- Task brief
Write out exactly, please, every line from the beginning of the entries to the line holding "#### hitTest (x, y)", and no pictures.
──────── Available records
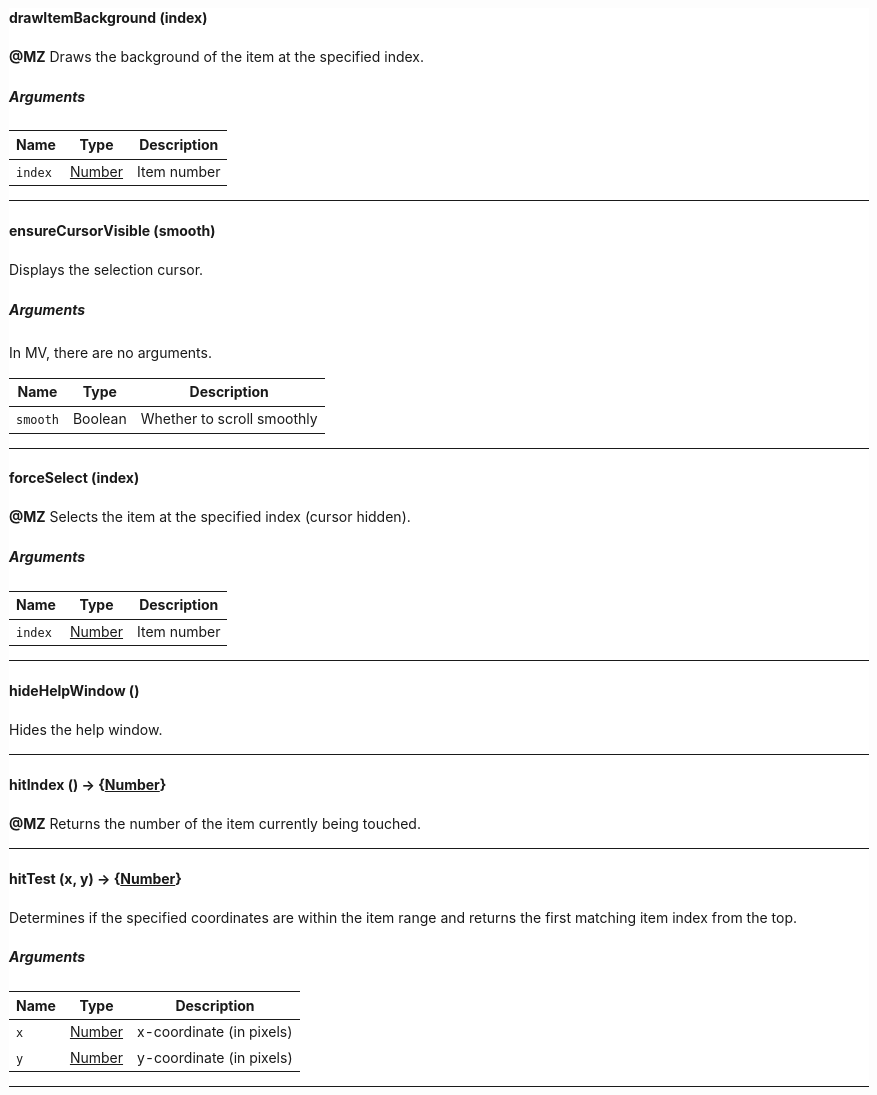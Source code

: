 
#### drawItemBackground (index)
**@MZ** Draws the background of the item at the specified index.

##### Arguments

| Name   | Type              | Description                       |
|--------|-------------------|-----------------------------------|
| `index`| [Number](Number.md) | Item number                      |

---

#### ensureCursorVisible (smooth)
Displays the selection cursor.

##### Arguments

In MV, there are no arguments.

| Name   | Type      | Description                       |
|--------|-----------|-----------------------------------|
| `smooth`| Boolean   | Whether to scroll smoothly        |

---

#### forceSelect (index)
**@MZ** Selects the item at the specified index (cursor hidden).

##### Arguments

| Name   | Type              | Description                       |
|--------|-------------------|-----------------------------------|
| `index`| [Number](Number.md) | Item number                      |

---

#### hideHelpWindow ()
Hides the help window.

---

#### hitIndex () → {[Number](Number.md)}
**@MZ** Returns the number of the item currently being touched.

---

#### hitTest (x, y) → {[Number](Number.md)}
Determines if the specified coordinates are within the item range and returns the first matching item index from the top.

##### Arguments

| Name   | Type              | Description                       |
|--------|-------------------|-----------------------------------|
| `x`    | [Number](Number.md) | x-coordinate (in pixels)        |
| `y`    | [Number](Number.md) | y-coordinate (in pixels)        |

---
────────────────
- Final answer
Source code

: 
#### drawItemBackground (index)
**@MZ** Draws the background of the item at the specified index.

##### Arguments

| Name   | Type              | Description                       |
|--------|-------------------|-----------------------------------|
| `index`| [Number](Number.md) | Item number                      |

---

#### ensureCursorVisible (smooth)
Displays the selection cursor.

##### Arguments

In MV, there are no arguments.

| Name   | Type      | Description                       |
|--------|-----------|-----------------------------------|
| `smooth`| Boolean   | Whether to scroll smoothly        |

---

#### forceSelect (index)
**@MZ** Selects the item at the specified index (cursor hidden).

##### Arguments

| Name   | Type              | Description                       |
|--------|-------------------|-----------------------------------|
| `index`| [Number](Number.md) | Item number                      |

---

#### hideHelpWindow ()
Hides the help window.

---

#### hitIndex () → {[Number](Number.md)}
**@MZ** Returns the number of the item currently being touched.

---

#### hitTest (x, y) → {[Number](Number.md)}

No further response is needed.